───── Task inputs ─────

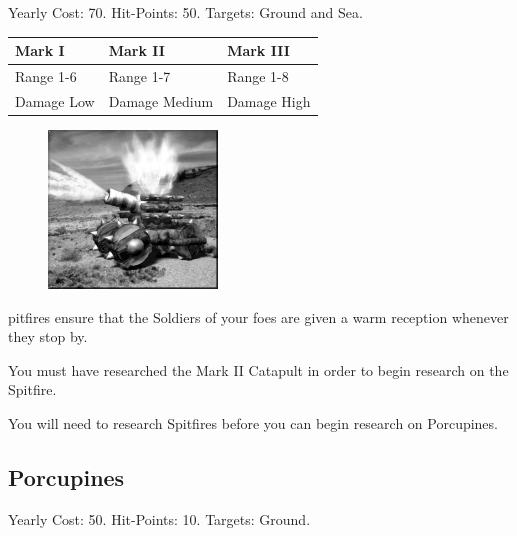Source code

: 

\begin{center}
	Yearly Cost: 70. Hit-Points: 50. Targets: Ground and Sea.
\end{center}

\begin{tabular}{ | p{1.3in} | p{1.3in} | p{1.3in} |}
	\hline
	\textbf{Mark I}	& \textbf{Mark II} & \textbf{Mark III} \\ \hline
	Range 1-6	& Range 1-7 & Range 1-8 \\ \hline
	Damage Low	& Damage Medium & Damage High \\ \hline
\end{tabular}

\begin{figure}
	\vspace{-20pt}
	\begin{center}
		\includegraphics[width=0.4\textwidth]{Aspitfire}
	\end{center}
\end{figure}

pitfires ensure that the Soldiers of your foes are given a warm reception whenever they stop by.

You must have researched the Mark II Catapult in order to begin research on the Spitfire. 

You will need to research Spitfires before you can begin research on Porcupines.

\clearpage

\subsection{Porcupines}


\begin{center}
Yearly Cost: 50. Hit-Points: 10. Targets: Ground.
\end{center}

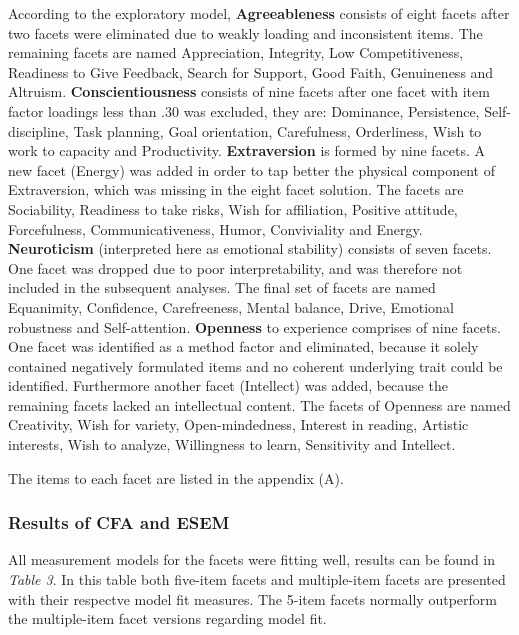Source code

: \documentclass[man]{apa6}
\theoremstyle{definition}
\theoremstyle{definition}
\theoremstyle{definition}
\theoremstyle{remark}
\begin{document}
According to the exploratory model, \textbf{Agreeableness} consists of
eight facets after two facets were eliminated due to weakly loading and
inconsistent items. The remaining facets are named Appreciation,
Integrity, Low Competitiveness, Readiness to Give Feedback, Search for
Support, Good Faith, Genuineness and Altruism.
\textbf{Conscientiousness} consists of nine facets after one facet with
item factor loadings less than .30 was excluded, they are: Dominance,
Persistence, Self-discipline, Task planning, Goal orientation,
Carefulness, Orderliness, Wish to work to capacity and Productivity.
\textbf{Extraversion} is formed by nine facets. A new facet (Energy) was
added in order to tap better the physical component of Extraversion,
which was missing in the eight facet solution. The facets are
Sociability, Readiness to take risks, Wish for affiliation, Positive
attitude, Forcefulness, Communicativeness, Humor, Conviviality and
Energy. \textbf{Neuroticism} (interpreted here as emotional stability)
consists of seven facets. One facet was dropped due to poor
interpretability, and was therefore not included in the subsequent
analyses. The final set of facets are named Equanimity, Confidence,
Carefreeness, Mental balance, Drive, Emotional robustness and
Self-attention. \textbf{Openness} to experience comprises of nine
facets. One facet was identified as a method factor and eliminated,
because it solely contained negatively formulated items and no coherent
underlying trait could be identified. Furthermore another facet
(Intellect) was added, because the remaining facets lacked an
intellectual content. The facets of Openness are named Creativity, Wish
for variety, Open-mindedness, Interest in reading, Artistic interests,
Wish to analyze, Willingness to learn, Sensitivity and Intellect.

The items to each facet are listed in the appendix (A).

\hypertarget{results-of-cfa-and-esem}{%
\subsubsection{Results of CFA and ESEM}\label{results-of-cfa-and-esem}}

All measurement models for the facets were fitting well, results can be
found in \emph{Table 3}. In this table both five-item facets and
multiple-item facets are presented with their respectve model fit
measures. The 5-item facets normally outperform the multiple-item facet
versions regarding model fit.
\end{document}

─────

→ Task to carry out: The records above are to be restated word for word, excluding all pictures.

→ Your solution:
Source code

: 

\begin{center}
	Yearly Cost: 70. Hit-Points: 50. Targets: Ground and Sea.
\end{center}

\begin{tabular}{ | p{1.3in} | p{1.3in} | p{1.3in} |}
	\hline
	\textbf{Mark I}	& \textbf{Mark II} & \textbf{Mark III} \\ \hline
	Range 1-6	& Range 1-7 & Range 1-8 \\ \hline
	Damage Low	& Damage Medium & Damage High \\ \hline
\end{tabular}

\begin{figure}
	\vspace{-20pt}
	\begin{center}
		\includegraphics[width=0.4\textwidth]{Aspitfire}
	\end{center}
\end{figure}

pitfires ensure that the Soldiers of your foes are given a warm reception whenever they stop by.

You must have researched the Mark II Catapult in order to begin research on the Spitfire. 

You will need to research Spitfires before you can begin research on Porcupines.

\clearpage

\subsection{Porcupines}


\begin{center}
Yearly Cost: 50. Hit-Points: 10. Targets: Ground.
\end{center}

Source code

: \documentclass[man]{apa6}
\theoremstyle{definition}
\theoremstyle{definition}
\theoremstyle{definition}
\theoremstyle{remark}
\begin{document}
According to the exploratory model, \textbf{Agreeableness} consists of
eight facets after two facets were eliminated due to weakly loading and
inconsistent items. The remaining facets are named Appreciation,
Integrity, Low Competitiveness, Readiness to Give Feedback, Search for
Support, Good Faith, Genuineness and Altruism.
\textbf{Conscientiousness} consists of nine facets after one facet with
item factor loadings less than .30 was excluded, they are: Dominance,
Persistence, Self-discipline, Task planning, Goal orientation,
Carefulness, Orderliness, Wish to work to capacity and Productivity.
\textbf{Extraversion} is formed by nine facets. A new facet (Energy) was
added in order to tap better the physical component of Extraversion,
which was missing in the eight facet solution. The facets are
Sociability, Readiness to take risks, Wish for affiliation, Positive
attitude, Forcefulness, Communicativeness, Humor, Conviviality and
Energy. \textbf{Neuroticism} (interpreted here as emotional stability)
consists of seven facets. One facet was dropped due to poor
interpretability, and was therefore not included in the subsequent
analyses. The final set of facets are named Equanimity, Confidence,
Carefreeness, Mental balance, Drive, Emotional robustness and
Self-attention. \textbf{Openness} to experience comprises of nine
facets. One facet was identified as a method factor and eliminated,
because it solely contained negatively formulated items and no coherent
underlying trait could be identified. Furthermore another facet
(Intellect) was added, because the remaining facets lacked an
intellectual content. The facets of Openness are named Creativity, Wish
for variety, Open-mindedness, Interest in reading, Artistic interests,
Wish to analyze, Willingness to learn, Sensitivity and Intellect.

The items to each facet are listed in the appendix (A).

\hypertarget{results-of-cfa-and-esem}{%
\subsubsection{Results of CFA and ESEM}\label{results-of-cfa-and-esem}}

All measurement models for the facets were fitting well, results can be
found in \emph{Table 3}. In this table both five-item facets and
multiple-item facets are presented with their respectve model fit
measures. The 5-item facets normally outperform the multiple-item facet
versions regarding model fit.
\end{document}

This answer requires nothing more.